In a very real sense, this whole debate is a throwback to some of our oldest conflicts about social welfare policy, and the "deserving" and "undeserving" poor. If poor people need help because they are disabled, or because the factory closed, or because other problems have disadvantaged them, then we focus on giving them food, jobs, or shelter. If, however, poor people are poor because they lack virtue, because they are morally defective, then the goal is not merely to feed, house, or educate them; it is to transform them.
Whatever the underlying dynamics, the question is not whether government should cooperate with faith communities. It always has, and presuming the continuing vitality of both the religious sector and the equal protection doctrine, it always will. The real questions are: When? How? Under what circumstances? With which providers? For what purposes?
Those questions may not be useful when devising handy political slogans, and they don't adapt well to bumper stickers. But we need to answer them if we are going to serve people in need while remaining faithful to the Constitution.
Sheila S. Kennedy is professor of Law and Public Policy at the School of Public and Environmental Affairs at Indiana University-Purdue University Indianapolis.
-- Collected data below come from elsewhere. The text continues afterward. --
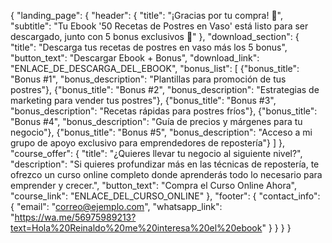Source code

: {
  "landing_page": {
    "header": {
      "title": "¡Gracias por tu compra! 🎉",
      "subtitle": "Tu Ebook '50 Recetas de Postres en Vaso' está listo para ser descargado, junto con 5 bonus exclusivos 🍓"
    },
    "download_section": {
      "title": "Descarga tus recetas de postres en vaso más los 5 bonus",
      "button_text": "Descargar Ebook + Bonus",
      "download_link": "ENLACE_DE_DESCARGA_DEL_EBOOK",
      "bonus_list": [
        {"bonus_title": "Bonus #1", "bonus_description": "Plantillas para promoción de tus postres"},
        {"bonus_title": "Bonus #2", "bonus_description": "Estrategias de marketing para vender tus postres"},
        {"bonus_title": "Bonus #3", "bonus_description": "Recetas rápidas para postres fríos"},
        {"bonus_title": "Bonus #4", "bonus_description": "Guía de precios y márgenes para tu negocio"},
        {"bonus_title": "Bonus #5", "bonus_description": "Acceso a mi grupo de apoyo exclusivo para emprendedores de repostería"}
      ]
    },
    "course_offer": {
      "title": "¿Quieres llevar tu negocio al siguiente nivel?",
      "description": "Si quieres profundizar más en las técnicas de repostería, te ofrezco un curso online completo donde aprenderás todo lo necesario para emprender y crecer.",
      "button_text": "Compra el Curso Online Ahora",
      "course_link": "ENLACE_DEL_CURSO_ONLINE"
    },
    "footer": {
      "contact_info": {
        "email": "correo@ejemplo.com",
        "whatsapp_link": "https://wa.me/56975989213?text=Hola%20Reinaldo%20me%20interesa%20el%20ebook"
      }
    }
  }
}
1 Our findings and methodology, as well as the sources for other information contained in this article, are detailed in Charitable Choice at Work : Evaluating Faith-Based Job Programs in the States, published in 2006 by Georgetown University Press. In brief, we found that religious and secular organizations placed a similar number of clients in jobs at comparable rates of pay; however, those placed by secular organizations worked more hours each week and were much more likely to have jobs offering benefits such as health insurance.